Sur ces terrains, l’historiographie a été profondément renouvelée par des travaux récents d’historiens de l’art tout autant que d’historiens des sciences. Se détournant de l’analyse des idées, des questions d’esthétique ou de « l’histoire de la vérité », ils se sont intéressés à celle des objets, des gestes, des sociabilités, de toute une matérialité concrète des pratiques savantes. Bruno Latour depuis les années 1980, ou plus récemment Lorraine Daston et Peter Galison, ont ainsi montré tout l’intérêt de l’étude des objets scientifiques, notamment des images, conçus comme des productions culturellement inscrites, des artéfacts. Ces apports rencontrent aujourd’hui des travaux mitoyens sur les « savoirs de la main » qui ont révélé l’existence d’échanges de savoirs hétérogènes, notamment avec le monde des artisans, ignorés des écrits théoriques, car incorporés (embodied knowledge). L’histoire pionnière des images naturalistes a permis d’éclairer les relations entre artistes et savants, et les enjeux épistémologiques de ces rencontres entre arts et sciences dans le cadre d’une « économie morale de l’objectivité » réclamant à la fois l’effacement de la « manière » de l’artiste et la reconnaissance de ses compétences spécifiques. Celle-ci se fait parfois au plus haut niveau institutionnel, par exemple avec la création de la chaire d’iconographie naturelle du Museum, en 1793.

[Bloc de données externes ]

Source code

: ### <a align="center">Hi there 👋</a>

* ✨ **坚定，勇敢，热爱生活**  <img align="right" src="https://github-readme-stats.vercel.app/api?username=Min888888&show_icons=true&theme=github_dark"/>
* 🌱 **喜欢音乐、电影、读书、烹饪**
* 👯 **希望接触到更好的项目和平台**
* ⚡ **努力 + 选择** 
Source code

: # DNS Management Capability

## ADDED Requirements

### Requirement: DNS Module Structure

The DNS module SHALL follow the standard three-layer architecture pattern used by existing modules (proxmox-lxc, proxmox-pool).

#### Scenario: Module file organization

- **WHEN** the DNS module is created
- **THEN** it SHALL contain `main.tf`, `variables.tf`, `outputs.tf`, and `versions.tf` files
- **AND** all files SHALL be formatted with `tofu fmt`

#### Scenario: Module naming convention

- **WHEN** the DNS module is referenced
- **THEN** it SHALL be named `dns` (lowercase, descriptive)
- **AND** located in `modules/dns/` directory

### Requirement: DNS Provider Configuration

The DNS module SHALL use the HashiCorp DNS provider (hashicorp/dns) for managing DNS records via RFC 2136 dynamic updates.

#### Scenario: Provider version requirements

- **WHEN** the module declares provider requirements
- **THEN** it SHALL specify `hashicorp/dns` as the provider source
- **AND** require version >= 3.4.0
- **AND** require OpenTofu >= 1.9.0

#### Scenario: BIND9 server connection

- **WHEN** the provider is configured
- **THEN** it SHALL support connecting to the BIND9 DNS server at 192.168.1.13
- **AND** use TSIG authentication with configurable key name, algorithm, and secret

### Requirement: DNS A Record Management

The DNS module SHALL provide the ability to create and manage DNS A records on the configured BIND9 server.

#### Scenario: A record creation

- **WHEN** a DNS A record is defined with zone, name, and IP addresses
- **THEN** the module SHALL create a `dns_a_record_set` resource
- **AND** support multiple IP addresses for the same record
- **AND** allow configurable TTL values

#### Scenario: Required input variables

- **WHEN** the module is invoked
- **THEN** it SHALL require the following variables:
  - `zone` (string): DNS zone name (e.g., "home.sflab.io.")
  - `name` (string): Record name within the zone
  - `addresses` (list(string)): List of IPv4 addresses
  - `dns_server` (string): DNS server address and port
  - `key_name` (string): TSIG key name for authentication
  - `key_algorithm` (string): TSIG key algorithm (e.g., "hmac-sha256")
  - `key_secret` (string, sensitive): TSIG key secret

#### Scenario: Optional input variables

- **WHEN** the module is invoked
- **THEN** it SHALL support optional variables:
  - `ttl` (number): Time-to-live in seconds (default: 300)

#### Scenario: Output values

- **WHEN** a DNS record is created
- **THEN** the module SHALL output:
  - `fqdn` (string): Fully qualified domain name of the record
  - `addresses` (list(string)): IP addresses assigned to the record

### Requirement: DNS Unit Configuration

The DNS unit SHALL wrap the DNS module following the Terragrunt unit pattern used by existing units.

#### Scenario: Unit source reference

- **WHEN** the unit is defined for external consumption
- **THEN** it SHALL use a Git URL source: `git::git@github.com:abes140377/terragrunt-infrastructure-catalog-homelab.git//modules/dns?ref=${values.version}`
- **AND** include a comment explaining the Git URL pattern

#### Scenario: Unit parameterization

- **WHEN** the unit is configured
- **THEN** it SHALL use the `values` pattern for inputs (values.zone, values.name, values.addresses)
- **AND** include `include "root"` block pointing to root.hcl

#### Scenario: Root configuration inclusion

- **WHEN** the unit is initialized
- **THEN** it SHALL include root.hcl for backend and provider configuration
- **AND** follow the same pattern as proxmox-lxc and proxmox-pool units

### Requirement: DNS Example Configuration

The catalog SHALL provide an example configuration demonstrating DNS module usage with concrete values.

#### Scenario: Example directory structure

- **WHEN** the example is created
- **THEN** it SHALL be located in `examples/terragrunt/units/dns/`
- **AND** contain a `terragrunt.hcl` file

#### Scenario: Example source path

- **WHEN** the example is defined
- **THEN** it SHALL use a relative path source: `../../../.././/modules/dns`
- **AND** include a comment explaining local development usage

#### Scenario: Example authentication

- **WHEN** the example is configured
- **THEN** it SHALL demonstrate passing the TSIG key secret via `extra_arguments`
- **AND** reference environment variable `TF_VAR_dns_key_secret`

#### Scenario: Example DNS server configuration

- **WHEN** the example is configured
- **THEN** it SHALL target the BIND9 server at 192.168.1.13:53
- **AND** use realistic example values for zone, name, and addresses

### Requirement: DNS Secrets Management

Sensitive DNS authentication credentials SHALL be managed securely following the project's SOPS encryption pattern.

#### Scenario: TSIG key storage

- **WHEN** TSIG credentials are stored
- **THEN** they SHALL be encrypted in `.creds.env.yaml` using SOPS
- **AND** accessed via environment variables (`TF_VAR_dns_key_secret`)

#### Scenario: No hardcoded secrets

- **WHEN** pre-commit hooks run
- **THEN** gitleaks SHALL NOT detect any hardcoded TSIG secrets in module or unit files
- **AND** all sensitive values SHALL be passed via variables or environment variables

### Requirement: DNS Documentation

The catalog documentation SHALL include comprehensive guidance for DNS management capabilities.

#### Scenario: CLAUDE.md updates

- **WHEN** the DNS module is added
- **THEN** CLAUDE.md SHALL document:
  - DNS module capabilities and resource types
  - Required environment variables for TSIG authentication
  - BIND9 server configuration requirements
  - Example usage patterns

Ces travaux, parmi de nombreux autres, invitent à réinterroger la supposée « rupture » qui aurait présidé à l’essor de la science moderne : suivant le récit classique, les méthodes scientifiques se seraient affirmées à partir de la Renaissance, reléguant les arts hors du champ scientifique, voire hors de celui du savoir. La rupture entre ces deux modes d’accès au réel aurait été consommée au XIXe siècle, avec l’affirmation d’une science expérimentale professionnalisée consacrée à sa saisie objective et, dans le même temps, la formation d’une classe d’artistes défendant un abord fondamentalement subjectif. En dépit de cette déqualification théorique des arts du point de vue des sciences, on constate pourtant, dans les lieux de science, l’existence, d’une part artistique occultée dépassant les seuls transferts de techniques – fictions dans les textes savants, rémanence des styles dans les images scientifiques etc. – mais aussi la présence de toute une population de petites mains « d’artistes » qui demeurent mal connus. C’est l’objet de cette journée d’études que de les mettre en lumière.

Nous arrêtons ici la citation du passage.